Здесь кстати привести рассказ г. Кулжинского о попытке Гоголя переместиться на службу в Киев.
"Вот что я слышал от лица, уполномоченного пригласить Гоголя адъюнктом в Киев. Зимою, 1834 года, в министерстве приготовляли устав и штаты для Университета Св. Владимира и заботились о приискании наставников. Воспитанники профессорского института тогда еще не возвратились из ученого путешествия по Европе, - нужно было запастись домашними средствами. Для всех кафедр были уже в виду достойные кандидаты, только для русской истории не было человека. Начальство вспомнило о Гоголе и предложило лицу, уполномоченному познакомиться с ним и пригласить его на кафедру адъюнкта. Гоголю тогда было не более 26 лет. Пришедши к лицу, пригласившему его, он с первого слова очаровал его своим умным и красноречивым разговором. К концу беседы Гоголю было объявлено, чтоб он принес свои документы и прошение. Через несколько дней Гоголь опять явился, опять очаровал своим разговором, но ни документов, ни просьбы не принес. Когда ему за третьим разом напомнили об этом, он, не без некоторого замешательства, вынул из бокового кармана и подал свой аттестат об окончании курса Гимназии высших наук, с правом на чин четырнадцатого класса, и прошение об определении его ординарным профессором. - "Знаете ли что? отвечали ему: вас нельзя вдруг определить ординарным при этом аттестате. Согласитесь сперва в адъюнкты". Гоголь долго упрямился, не соглашался. Дело дошло до министра, который и с своей стороны приказал объявить молодому писателю, что он охотно определит его адъюнктом. Но Гоголь не согласился".
Следующее письмо замечательно по признанию поэта в чувствах, привязывающих его к Петербургу. Обратите внимание на слова, напечатанные курсивом. Гоголь редко, даже и на столько, обнаруживал перед кем бы то ни было сердечные дела свои. Люди, которых дружба удерживала его на севере, без сомнения, были Пушкин, Жуковский, князь Вяземский и П.А. Плетнев.

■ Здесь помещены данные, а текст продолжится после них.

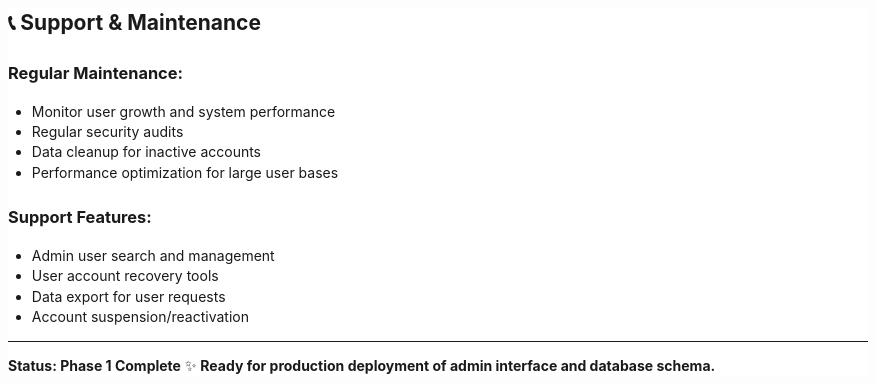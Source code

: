 ## 📞 Support & Maintenance

### Regular Maintenance:
- Monitor user growth and system performance
- Regular security audits
- Data cleanup for inactive accounts
- Performance optimization for large user bases

### Support Features:
- Admin user search and management
- User account recovery tools
- Data export for user requests
- Account suspension/reactivation

---

**Status: Phase 1 Complete** ✨
**Ready for production deployment of admin interface and database schema.**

"10 июня (1834, из С.-Петербурга).
Тебя удивляет, почему меня так останавливает русская история. Ты очень странен и говоришь еще о себе, что ты решился же взять словесность. Ведь для этого у тебя было желание, а у меня нет.------Если бы это было в Петербурге, я бы, может быть, взял ее, потому что здесь я готов пожалуй два раза в неделю на два часа отдать себя скуке. Но, оставляя Петербург, знаешь ли, что я оставляю? Мне оставить Петербург не то, что тебе Москву: здесь все, что дорого, что было мило моему сердцу, люди, с которыми сдружился и которых алчет душа, все, что привычка сделала еще драгоценнейшим. Бросив все это, нужно стараться всеми силами заглушить сердечную тоску. Нужно отдалять всеми мерами то, что может вызывать ее. И ты вдобавок хочешь еще, чтоб самая должность была для меня тягостью. Если меня не будет занимать предмет мой, тогда я буду несчастлив. Я очень хорошо знаю свое сердце, и потому то, что для другого кажется своенравием, то есть у меня следствие дальновидности. Но, впрочем, кажется, это не может остановить их.------Остановка вся за одним Б<радке>------Итак, я жду теперь от него решения и по нем узнаю, велит ли мне судьба ехать, или нет. О песнях твоих постараюсь написать извещение и одолеть сколько-нибудь свою лень, которая уже почуяла лето и становится деспотом".
Далее Гоголь является настоящим малороссиянином, горячо привязанным к товарищу по ближайшему к его душе делу, мечтательным и вместе шутливым. Едва возьмет он, как будто невзначай, несколько слишком нежных нот, говорящих звуками его сердца, уже спешит развлечь внимание своего слушателя умышленно грубым запорожским комизмом и потом, сам того не замечая, попадает на идиллию и на торжественный лиризм. Для многих эти письма будут простая будничная проза; мне - в них на каждом шагу чудятся поэтические мотивы. Это пробы смычка, готовящегося импровизировать симфонию, которая неотступно грезится артисту.
"27 июня (1834, из Петербурга.)
Итак ты в дороге. Благословляю тебя! Я уверен, что тебе будет весело, очень весело в Киеве. Не предавай(ся) заранее никаким сомнениям и мнительности. Я к тебе буду, непременно буду, и мы заживем вместе... чорт возьми все! Дела свои я повел таким порядком, что непременно буду в состоянии ехать в Киев, хотя не раннею осенью или зимою; но когда бы то ни было, а я все-таки буду. Я дал себе слово и твердое слово; стало быть все кончено: нет гранита, которого бы не проби(ли) человеческая сила и желание.